Task goal — Would you please copy every line below that includes the string "preços"?

Records for this task —

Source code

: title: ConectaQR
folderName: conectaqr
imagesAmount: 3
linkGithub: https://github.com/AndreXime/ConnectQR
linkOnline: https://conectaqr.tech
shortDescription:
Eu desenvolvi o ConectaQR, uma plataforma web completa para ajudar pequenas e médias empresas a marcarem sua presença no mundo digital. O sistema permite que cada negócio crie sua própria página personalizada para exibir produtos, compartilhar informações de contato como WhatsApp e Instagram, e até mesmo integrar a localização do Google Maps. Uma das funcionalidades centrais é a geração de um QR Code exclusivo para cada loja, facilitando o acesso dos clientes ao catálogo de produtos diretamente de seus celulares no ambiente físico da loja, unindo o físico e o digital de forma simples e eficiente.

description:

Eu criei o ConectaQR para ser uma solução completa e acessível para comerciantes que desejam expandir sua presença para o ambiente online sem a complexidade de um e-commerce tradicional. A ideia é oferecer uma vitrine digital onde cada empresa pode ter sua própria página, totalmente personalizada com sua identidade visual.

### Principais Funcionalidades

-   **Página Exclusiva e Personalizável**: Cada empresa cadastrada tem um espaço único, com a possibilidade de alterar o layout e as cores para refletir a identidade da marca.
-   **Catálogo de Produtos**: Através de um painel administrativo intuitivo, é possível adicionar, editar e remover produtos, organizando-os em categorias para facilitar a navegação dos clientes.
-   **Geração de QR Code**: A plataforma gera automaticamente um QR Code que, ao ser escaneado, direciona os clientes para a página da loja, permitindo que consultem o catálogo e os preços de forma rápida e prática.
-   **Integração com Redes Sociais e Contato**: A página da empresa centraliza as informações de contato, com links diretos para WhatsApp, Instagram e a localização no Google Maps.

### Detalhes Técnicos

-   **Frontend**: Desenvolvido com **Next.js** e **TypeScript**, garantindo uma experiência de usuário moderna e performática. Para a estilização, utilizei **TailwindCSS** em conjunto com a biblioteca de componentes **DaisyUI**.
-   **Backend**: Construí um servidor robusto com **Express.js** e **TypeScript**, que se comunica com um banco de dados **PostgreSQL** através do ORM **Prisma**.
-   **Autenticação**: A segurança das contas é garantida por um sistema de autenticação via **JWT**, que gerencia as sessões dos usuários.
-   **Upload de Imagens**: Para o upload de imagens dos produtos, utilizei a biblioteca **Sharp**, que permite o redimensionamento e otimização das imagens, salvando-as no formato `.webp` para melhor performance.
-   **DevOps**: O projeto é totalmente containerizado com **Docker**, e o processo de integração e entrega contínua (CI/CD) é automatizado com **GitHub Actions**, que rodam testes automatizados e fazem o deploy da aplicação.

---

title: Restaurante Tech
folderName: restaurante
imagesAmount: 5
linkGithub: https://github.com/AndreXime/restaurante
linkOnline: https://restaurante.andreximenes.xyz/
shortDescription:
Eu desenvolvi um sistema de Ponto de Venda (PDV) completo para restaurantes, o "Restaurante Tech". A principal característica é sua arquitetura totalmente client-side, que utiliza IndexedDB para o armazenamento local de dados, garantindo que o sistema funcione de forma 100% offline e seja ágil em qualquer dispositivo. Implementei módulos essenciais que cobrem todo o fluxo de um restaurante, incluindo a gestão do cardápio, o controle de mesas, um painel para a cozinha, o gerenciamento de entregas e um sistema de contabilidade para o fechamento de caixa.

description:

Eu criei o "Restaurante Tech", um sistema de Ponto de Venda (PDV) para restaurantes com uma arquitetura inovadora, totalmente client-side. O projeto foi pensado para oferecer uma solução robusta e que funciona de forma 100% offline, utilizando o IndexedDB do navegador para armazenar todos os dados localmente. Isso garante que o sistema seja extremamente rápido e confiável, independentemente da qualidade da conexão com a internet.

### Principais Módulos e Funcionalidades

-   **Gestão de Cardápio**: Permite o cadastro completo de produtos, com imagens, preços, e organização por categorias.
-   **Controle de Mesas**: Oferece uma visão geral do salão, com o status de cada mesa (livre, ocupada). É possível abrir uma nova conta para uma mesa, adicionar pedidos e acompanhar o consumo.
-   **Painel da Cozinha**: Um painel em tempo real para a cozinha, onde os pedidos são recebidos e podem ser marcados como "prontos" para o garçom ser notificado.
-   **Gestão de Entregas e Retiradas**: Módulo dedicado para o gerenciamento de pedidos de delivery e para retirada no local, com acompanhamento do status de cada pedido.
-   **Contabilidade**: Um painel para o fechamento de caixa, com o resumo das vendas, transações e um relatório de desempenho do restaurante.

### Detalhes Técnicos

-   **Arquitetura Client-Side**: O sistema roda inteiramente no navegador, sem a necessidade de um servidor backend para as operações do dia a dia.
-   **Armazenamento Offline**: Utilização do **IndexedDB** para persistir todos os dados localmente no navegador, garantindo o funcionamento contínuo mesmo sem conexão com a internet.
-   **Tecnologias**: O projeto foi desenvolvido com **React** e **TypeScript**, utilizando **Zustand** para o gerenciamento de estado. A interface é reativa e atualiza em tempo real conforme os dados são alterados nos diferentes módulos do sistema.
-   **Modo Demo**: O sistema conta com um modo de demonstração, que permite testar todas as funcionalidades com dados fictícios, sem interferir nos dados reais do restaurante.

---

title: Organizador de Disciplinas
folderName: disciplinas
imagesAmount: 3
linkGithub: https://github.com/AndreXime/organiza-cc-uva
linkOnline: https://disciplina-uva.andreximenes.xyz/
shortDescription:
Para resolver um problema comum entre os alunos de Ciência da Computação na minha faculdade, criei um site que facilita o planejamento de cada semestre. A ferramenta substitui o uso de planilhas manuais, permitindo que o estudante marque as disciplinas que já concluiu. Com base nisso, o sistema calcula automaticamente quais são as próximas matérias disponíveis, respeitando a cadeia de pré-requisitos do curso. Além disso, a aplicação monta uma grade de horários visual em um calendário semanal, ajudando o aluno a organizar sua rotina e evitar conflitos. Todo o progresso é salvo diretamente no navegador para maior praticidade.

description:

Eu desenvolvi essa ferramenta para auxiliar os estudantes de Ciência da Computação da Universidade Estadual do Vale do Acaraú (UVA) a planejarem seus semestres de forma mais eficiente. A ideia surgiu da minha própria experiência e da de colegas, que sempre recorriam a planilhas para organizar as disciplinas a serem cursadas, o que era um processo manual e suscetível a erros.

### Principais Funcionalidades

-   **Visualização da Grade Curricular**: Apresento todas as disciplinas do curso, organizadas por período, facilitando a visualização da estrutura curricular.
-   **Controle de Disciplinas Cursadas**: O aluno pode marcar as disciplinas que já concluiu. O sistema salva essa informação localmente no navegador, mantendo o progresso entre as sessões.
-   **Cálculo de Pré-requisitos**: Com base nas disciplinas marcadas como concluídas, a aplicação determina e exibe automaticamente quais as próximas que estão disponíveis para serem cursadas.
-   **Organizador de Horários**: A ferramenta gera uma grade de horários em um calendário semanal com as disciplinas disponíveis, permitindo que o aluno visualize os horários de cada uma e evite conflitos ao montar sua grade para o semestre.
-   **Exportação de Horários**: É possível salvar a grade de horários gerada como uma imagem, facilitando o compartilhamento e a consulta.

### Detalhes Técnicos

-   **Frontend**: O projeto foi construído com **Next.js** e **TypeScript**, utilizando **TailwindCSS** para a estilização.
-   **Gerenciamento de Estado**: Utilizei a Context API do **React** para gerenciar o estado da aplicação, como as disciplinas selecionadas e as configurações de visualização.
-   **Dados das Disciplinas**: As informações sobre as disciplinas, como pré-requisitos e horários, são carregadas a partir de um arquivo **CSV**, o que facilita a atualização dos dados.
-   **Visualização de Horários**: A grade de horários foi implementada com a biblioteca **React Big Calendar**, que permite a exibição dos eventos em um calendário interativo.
---
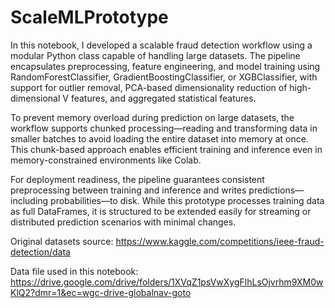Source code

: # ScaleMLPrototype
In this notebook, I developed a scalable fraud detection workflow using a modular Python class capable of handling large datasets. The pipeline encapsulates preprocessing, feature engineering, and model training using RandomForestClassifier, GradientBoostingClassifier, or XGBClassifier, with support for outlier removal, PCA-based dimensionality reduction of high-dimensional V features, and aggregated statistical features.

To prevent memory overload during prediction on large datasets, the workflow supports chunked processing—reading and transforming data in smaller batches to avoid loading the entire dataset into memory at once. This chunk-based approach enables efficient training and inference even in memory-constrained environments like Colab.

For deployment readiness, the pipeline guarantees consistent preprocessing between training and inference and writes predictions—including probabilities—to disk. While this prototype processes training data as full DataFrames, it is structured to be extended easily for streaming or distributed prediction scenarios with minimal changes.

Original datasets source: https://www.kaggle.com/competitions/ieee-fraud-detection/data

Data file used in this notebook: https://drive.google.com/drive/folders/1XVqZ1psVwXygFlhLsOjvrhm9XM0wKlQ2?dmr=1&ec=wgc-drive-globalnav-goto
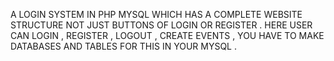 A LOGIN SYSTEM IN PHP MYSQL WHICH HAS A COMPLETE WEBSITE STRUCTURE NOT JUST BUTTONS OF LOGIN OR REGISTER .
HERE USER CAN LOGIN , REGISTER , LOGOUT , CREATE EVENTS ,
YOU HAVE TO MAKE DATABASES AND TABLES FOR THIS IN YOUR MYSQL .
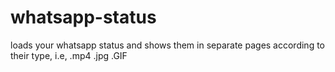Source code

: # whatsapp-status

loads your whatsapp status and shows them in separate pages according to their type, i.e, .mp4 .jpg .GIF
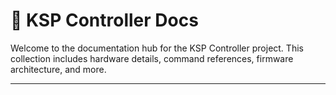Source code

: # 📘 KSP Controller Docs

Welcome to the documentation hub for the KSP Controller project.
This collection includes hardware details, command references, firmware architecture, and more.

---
...
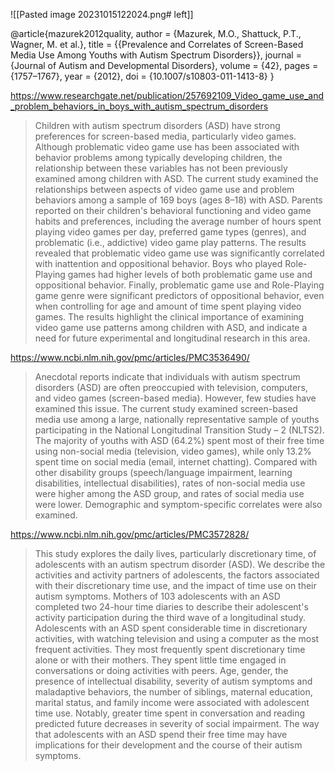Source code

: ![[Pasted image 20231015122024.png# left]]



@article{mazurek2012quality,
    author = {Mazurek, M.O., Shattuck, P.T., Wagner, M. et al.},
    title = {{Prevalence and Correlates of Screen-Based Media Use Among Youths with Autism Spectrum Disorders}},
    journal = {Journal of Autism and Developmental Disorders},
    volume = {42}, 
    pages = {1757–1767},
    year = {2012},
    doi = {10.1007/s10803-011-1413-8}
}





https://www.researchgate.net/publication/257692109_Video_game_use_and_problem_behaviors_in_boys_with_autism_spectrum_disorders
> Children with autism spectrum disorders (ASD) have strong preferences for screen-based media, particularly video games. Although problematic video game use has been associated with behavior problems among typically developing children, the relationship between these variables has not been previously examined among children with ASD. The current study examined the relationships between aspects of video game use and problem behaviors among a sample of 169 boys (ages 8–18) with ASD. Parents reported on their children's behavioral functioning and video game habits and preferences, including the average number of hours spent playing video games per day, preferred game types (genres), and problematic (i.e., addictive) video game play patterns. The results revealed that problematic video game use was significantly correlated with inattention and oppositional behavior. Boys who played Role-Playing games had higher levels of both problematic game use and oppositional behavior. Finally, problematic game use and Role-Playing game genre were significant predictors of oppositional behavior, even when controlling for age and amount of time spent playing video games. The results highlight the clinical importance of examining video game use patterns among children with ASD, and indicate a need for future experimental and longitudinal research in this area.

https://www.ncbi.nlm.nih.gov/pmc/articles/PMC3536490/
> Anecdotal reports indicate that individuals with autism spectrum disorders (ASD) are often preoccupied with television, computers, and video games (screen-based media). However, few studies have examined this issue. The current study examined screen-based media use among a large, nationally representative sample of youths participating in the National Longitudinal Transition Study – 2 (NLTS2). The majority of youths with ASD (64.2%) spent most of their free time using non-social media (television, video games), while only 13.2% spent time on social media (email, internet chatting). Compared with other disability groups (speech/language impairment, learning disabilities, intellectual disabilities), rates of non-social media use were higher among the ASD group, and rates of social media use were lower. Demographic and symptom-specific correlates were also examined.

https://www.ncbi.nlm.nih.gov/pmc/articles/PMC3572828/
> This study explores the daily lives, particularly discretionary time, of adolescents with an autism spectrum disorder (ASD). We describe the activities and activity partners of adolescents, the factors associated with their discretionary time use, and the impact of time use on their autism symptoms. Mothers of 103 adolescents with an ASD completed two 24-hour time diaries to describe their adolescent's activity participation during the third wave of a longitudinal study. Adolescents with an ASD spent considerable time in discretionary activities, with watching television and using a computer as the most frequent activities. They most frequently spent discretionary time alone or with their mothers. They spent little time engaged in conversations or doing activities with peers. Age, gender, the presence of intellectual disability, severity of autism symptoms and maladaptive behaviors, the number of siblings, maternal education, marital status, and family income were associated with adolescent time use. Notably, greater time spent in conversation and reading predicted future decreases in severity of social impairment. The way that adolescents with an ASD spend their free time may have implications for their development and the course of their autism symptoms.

Answer to the problem —
-   **Geração de QR Code**: A plataforma gera automaticamente um QR Code que, ao ser escaneado, direciona os clientes para a página da loja, permitindo que consultem o catálogo e os preços de forma rápida e prática.
-   **Gestão de Cardápio**: Permite o cadastro completo de produtos, com imagens, preços, e organização por categorias.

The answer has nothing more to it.